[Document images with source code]
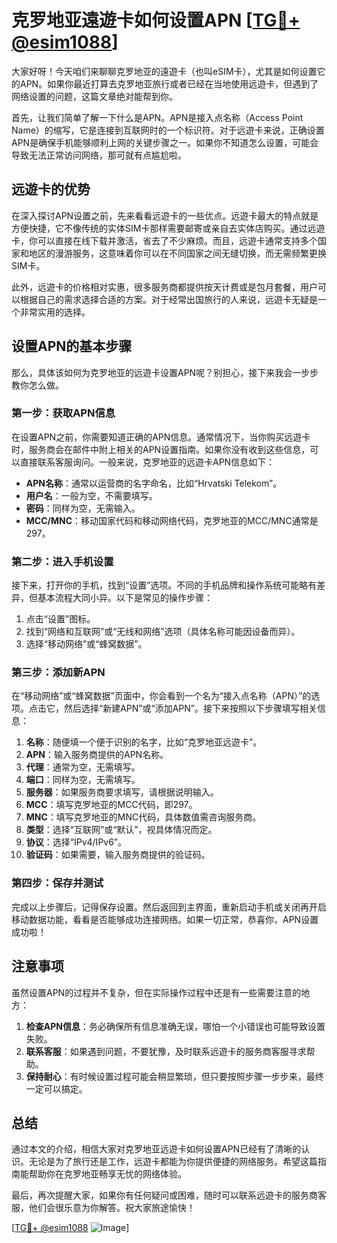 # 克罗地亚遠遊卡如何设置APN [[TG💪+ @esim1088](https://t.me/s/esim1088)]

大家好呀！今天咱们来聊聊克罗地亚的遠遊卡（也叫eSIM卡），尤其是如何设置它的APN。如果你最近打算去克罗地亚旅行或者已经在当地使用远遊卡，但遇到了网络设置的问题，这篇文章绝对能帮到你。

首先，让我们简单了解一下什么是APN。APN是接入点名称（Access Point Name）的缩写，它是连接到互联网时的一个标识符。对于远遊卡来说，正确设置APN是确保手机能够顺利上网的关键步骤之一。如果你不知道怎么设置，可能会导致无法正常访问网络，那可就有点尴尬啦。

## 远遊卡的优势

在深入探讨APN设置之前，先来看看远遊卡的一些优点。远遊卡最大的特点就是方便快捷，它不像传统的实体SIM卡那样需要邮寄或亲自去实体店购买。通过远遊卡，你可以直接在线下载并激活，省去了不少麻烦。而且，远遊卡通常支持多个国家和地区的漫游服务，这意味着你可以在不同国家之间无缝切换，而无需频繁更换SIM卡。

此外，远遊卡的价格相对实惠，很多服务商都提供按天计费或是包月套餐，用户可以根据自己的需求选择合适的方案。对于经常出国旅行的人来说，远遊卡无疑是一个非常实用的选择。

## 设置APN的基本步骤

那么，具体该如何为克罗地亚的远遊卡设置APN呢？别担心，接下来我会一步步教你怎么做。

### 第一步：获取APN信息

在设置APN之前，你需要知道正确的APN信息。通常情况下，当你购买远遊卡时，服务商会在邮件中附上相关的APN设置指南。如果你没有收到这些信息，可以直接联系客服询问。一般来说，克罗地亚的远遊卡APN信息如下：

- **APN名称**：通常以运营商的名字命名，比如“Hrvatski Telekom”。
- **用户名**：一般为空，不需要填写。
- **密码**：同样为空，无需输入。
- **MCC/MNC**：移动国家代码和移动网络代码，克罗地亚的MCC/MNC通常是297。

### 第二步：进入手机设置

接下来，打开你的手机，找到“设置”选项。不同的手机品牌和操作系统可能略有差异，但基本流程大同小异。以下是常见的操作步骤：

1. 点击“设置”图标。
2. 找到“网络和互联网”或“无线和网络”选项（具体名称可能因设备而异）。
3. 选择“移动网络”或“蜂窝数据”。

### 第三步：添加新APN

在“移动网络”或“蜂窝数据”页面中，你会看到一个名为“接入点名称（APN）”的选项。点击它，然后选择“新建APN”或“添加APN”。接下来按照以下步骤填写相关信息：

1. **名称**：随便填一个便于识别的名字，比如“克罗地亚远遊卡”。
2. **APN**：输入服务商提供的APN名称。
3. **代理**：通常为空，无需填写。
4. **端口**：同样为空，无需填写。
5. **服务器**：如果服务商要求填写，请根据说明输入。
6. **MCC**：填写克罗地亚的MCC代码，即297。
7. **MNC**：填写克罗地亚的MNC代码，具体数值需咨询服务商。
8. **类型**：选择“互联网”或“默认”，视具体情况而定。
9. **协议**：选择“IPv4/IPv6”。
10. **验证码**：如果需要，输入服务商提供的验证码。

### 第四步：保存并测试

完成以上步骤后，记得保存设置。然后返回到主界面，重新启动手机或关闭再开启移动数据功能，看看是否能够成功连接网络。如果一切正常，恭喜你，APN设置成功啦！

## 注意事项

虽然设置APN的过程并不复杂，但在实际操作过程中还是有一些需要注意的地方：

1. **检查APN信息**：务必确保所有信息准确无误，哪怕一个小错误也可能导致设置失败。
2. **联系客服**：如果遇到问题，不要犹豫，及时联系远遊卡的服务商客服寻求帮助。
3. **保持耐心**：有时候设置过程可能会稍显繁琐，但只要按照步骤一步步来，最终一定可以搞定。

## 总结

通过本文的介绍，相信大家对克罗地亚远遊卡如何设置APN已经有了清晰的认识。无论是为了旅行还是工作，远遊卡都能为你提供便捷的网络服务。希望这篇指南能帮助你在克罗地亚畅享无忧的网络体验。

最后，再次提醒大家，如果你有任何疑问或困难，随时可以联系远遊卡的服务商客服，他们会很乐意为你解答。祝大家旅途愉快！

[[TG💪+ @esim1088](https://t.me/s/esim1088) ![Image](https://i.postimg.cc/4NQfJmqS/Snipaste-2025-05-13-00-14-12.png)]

--

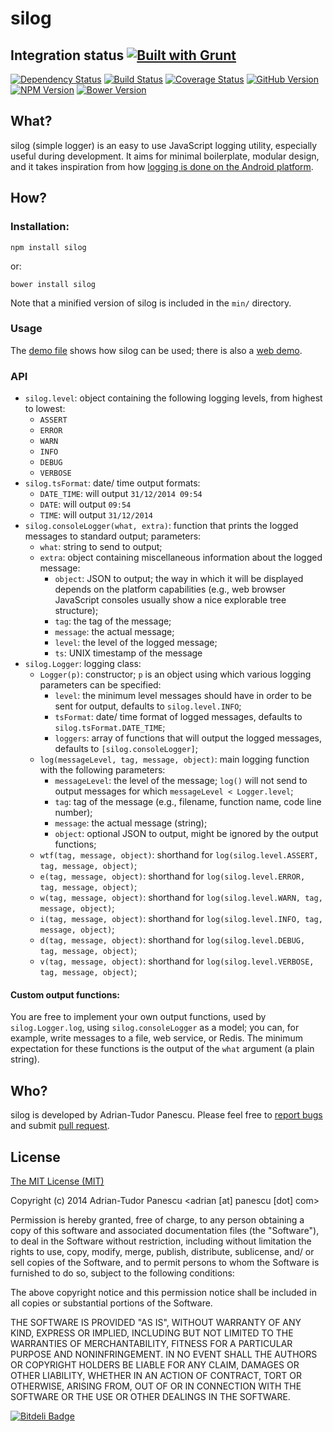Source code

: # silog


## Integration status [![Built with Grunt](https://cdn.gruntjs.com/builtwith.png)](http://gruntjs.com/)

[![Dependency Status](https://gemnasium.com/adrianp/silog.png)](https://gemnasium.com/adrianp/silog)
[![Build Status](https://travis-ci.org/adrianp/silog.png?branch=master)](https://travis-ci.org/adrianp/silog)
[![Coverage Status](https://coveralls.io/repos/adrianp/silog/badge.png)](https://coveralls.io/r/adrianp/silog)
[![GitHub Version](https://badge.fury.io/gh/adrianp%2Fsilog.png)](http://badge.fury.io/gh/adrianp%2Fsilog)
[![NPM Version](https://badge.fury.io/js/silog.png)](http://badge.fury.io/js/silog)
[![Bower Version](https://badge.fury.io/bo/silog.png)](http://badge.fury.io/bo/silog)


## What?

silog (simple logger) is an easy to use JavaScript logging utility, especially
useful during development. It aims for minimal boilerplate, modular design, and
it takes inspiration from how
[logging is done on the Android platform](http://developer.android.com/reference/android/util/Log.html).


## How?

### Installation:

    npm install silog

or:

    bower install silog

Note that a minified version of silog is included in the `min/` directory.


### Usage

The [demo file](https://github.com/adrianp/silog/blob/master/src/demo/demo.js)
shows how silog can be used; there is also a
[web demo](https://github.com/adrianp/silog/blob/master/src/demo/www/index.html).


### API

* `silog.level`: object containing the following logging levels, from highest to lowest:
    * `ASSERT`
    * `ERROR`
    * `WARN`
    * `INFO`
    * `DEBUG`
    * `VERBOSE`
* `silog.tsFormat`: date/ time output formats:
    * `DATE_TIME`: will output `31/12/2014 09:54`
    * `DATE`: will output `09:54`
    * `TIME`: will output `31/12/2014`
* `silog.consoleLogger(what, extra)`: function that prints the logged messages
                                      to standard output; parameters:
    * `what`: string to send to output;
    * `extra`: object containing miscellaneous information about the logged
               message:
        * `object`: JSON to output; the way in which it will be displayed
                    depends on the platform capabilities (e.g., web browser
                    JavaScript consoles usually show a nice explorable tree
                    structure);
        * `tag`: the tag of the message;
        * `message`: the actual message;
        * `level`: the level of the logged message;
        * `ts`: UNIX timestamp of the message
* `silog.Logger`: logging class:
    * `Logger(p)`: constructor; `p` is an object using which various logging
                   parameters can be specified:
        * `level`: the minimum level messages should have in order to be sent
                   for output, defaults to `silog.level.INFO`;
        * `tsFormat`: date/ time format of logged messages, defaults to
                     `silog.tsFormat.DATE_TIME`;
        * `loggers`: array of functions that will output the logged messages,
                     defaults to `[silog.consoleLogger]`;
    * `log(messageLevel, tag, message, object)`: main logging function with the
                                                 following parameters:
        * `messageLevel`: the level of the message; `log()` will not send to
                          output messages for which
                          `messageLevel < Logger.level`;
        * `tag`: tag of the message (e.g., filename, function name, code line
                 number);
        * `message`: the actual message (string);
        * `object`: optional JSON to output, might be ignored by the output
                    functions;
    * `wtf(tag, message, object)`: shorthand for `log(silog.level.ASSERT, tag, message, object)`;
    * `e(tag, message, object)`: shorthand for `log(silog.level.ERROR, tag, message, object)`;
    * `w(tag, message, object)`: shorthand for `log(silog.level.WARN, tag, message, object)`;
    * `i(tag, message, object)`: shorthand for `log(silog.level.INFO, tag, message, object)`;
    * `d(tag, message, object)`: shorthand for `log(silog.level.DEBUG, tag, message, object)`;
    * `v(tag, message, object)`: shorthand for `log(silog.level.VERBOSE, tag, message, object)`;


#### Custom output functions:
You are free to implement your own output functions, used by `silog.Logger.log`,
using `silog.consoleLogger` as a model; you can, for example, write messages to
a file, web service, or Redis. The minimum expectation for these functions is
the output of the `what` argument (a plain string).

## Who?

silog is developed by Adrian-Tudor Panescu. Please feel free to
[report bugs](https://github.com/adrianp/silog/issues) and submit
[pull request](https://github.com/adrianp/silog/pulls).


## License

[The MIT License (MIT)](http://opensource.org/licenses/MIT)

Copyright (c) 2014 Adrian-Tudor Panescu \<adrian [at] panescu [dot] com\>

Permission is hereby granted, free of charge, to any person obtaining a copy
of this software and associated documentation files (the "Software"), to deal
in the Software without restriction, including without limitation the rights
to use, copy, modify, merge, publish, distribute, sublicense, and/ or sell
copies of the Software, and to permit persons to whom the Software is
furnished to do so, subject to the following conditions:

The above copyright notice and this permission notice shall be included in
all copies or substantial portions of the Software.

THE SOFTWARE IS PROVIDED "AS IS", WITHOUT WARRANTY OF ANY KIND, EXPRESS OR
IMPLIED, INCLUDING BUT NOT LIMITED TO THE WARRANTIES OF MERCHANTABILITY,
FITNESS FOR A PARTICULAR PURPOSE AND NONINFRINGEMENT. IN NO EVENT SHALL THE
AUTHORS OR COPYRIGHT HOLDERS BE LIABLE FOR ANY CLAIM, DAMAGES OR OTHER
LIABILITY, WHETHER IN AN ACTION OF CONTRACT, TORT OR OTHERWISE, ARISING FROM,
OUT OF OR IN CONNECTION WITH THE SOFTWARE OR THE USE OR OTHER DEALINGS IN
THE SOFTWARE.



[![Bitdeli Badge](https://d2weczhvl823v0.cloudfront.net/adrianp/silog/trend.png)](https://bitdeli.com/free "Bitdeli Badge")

● What to work on:
Start at the line containing "# 克罗地亚遠遊卡如何设置APN [[TG💪+" above and stop at the line containing "### 第一步：获取APN信息". Output those lines exactly, both included, but none of the pictures.

● Task output:
 # 克罗地亚遠遊卡如何设置APN [[TG💪+ @esim1088](https://t.me/s/esim1088)]

大家好呀！今天咱们来聊聊克罗地亚的遠遊卡（也叫eSIM卡），尤其是如何设置它的APN。如果你最近打算去克罗地亚旅行或者已经在当地使用远遊卡，但遇到了网络设置的问题，这篇文章绝对能帮到你。

首先，让我们简单了解一下什么是APN。APN是接入点名称（Access Point Name）的缩写，它是连接到互联网时的一个标识符。对于远遊卡来说，正确设置APN是确保手机能够顺利上网的关键步骤之一。如果你不知道怎么设置，可能会导致无法正常访问网络，那可就有点尴尬啦。

## 远遊卡的优势

在深入探讨APN设置之前，先来看看远遊卡的一些优点。远遊卡最大的特点就是方便快捷，它不像传统的实体SIM卡那样需要邮寄或亲自去实体店购买。通过远遊卡，你可以直接在线下载并激活，省去了不少麻烦。而且，远遊卡通常支持多个国家和地区的漫游服务，这意味着你可以在不同国家之间无缝切换，而无需频繁更换SIM卡。

此外，远遊卡的价格相对实惠，很多服务商都提供按天计费或是包月套餐，用户可以根据自己的需求选择合适的方案。对于经常出国旅行的人来说，远遊卡无疑是一个非常实用的选择。

## 设置APN的基本步骤

那么，具体该如何为克罗地亚的远遊卡设置APN呢？别担心，接下来我会一步步教你怎么做。

### 第一步：获取APN信息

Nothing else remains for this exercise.